In 2025, Popov switched to Van Amersfoort Racing for his sophomore season in Formula 4 competition. Starting off the year in Formula Winter Series, Popov finished third in the second race in the season-opening round at Algarve, before repeating the same feat at round later in race three at Valencia. In the following two rounds, Popov finished no higher than fourth as he ended the season sixth in points.
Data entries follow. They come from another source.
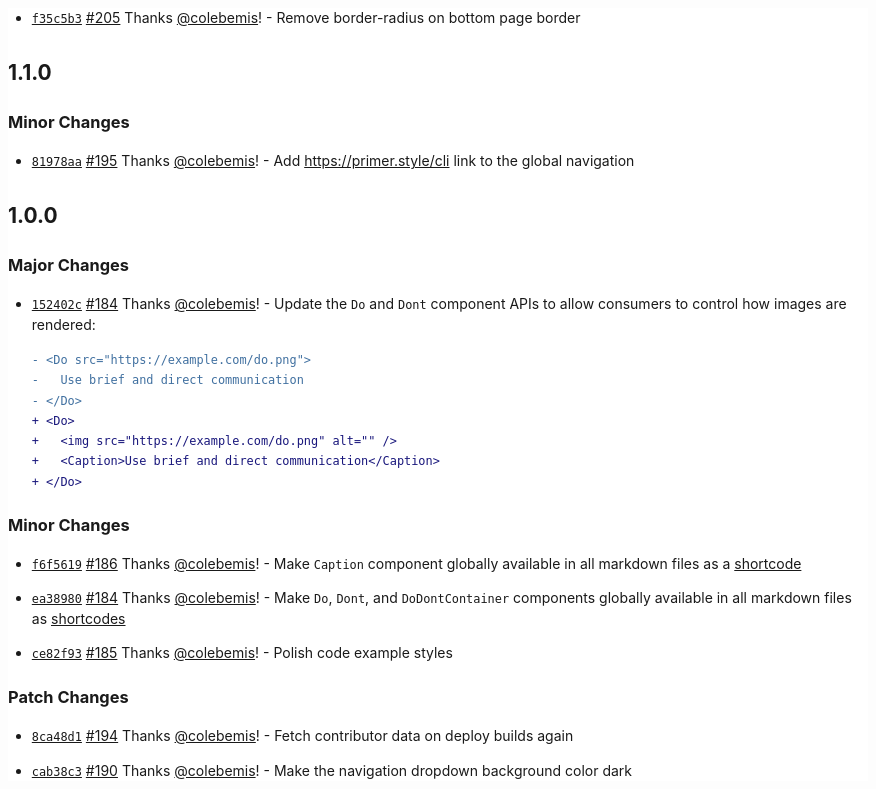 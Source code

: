 * [`f35c5b3`](https://github.com/primer/doctocat/commit/f35c5b3b57c0c0fe0fce42167628fabb0a11b74e) [#205](https://github.com/primer/doctocat/pull/205) Thanks [@colebemis](https://github.com/colebemis)! - Remove border-radius on bottom page border

## 1.1.0

### Minor Changes

- [`81978aa`](https://github.com/primer/doctocat/commit/81978aa70cf6bcdd6b9099b24b1232cd7a350153) [#195](https://github.com/primer/doctocat/pull/195) Thanks [@colebemis](https://github.com/colebemis)! - Add https://primer.style/cli link to the global navigation

## 1.0.0

### Major Changes

- [`152402c`](https://github.com/primer/doctocat/commit/152402cd09f32a491f59283cc02570b0142f4bd9) [#184](https://github.com/primer/doctocat/pull/184) Thanks [@colebemis](https://github.com/colebemis)! - Update the `Do` and `Dont` component APIs to allow consumers to control how images are rendered:

  ```diff
  - <Do src="https://example.com/do.png">
  -   Use brief and direct communication
  - </Do>
  + <Do>
  +   <img src="https://example.com/do.png" alt="" />
  +   <Caption>Use brief and direct communication</Caption>
  + </Do>
  ```

### Minor Changes

- [`f6f5619`](https://github.com/primer/doctocat/commit/f6f56192406dd7d3144cbe1ec75955c8c383a689) [#186](https://github.com/primer/doctocat/pull/186) Thanks [@colebemis](https://github.com/colebemis)! - Make `Caption` component globally available in all markdown files as a [shortcode](https://mdxjs.com/blog/shortcodes)

* [`ea38980`](https://github.com/primer/doctocat/commit/ea38980e188f8a6eae562961b8a68c85449296dc) [#184](https://github.com/primer/doctocat/pull/184) Thanks [@colebemis](https://github.com/colebemis)! - Make `Do`, `Dont`, and `DoDontContainer` components globally available in all markdown files as [shortcodes](https://mdxjs.com/blog/shortcodes)

- [`ce82f93`](https://github.com/primer/doctocat/commit/ce82f93e026d820c282e188241b6b0807edd7a27) [#185](https://github.com/primer/doctocat/pull/185) Thanks [@colebemis](https://github.com/colebemis)! - Polish code example styles

### Patch Changes

- [`8ca48d1`](https://github.com/primer/doctocat/commit/8ca48d1b6262b54ae63654d19a74861501cdb451) [#194](https://github.com/primer/doctocat/pull/194) Thanks [@colebemis](https://github.com/colebemis)! - Fetch contributor data on deploy builds again

* [`cab38c3`](https://github.com/primer/doctocat/commit/cab38c38eb00a9645991147b28a47a535dcd1d41) [#190](https://github.com/primer/doctocat/pull/190) Thanks [@colebemis](https://github.com/colebemis)! - Make the navigation dropdown background color dark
In the Italian series, Popov started off the season with two second-place finishes at Misano and a third-place finish at Vallelunga, before not scoring points at Monza and only scoring a best result of fifth at Mugello to enter the second half of the season seventh in points. In the final three rounds, Popov finished third in race two at Barcelona and repeated the same feat in race one at Misano to end the year sixth in points. Popov also raced in the three-round E4 Championship for the same team, scoring a lone podium at Mugello en route to an eighth-place points finish.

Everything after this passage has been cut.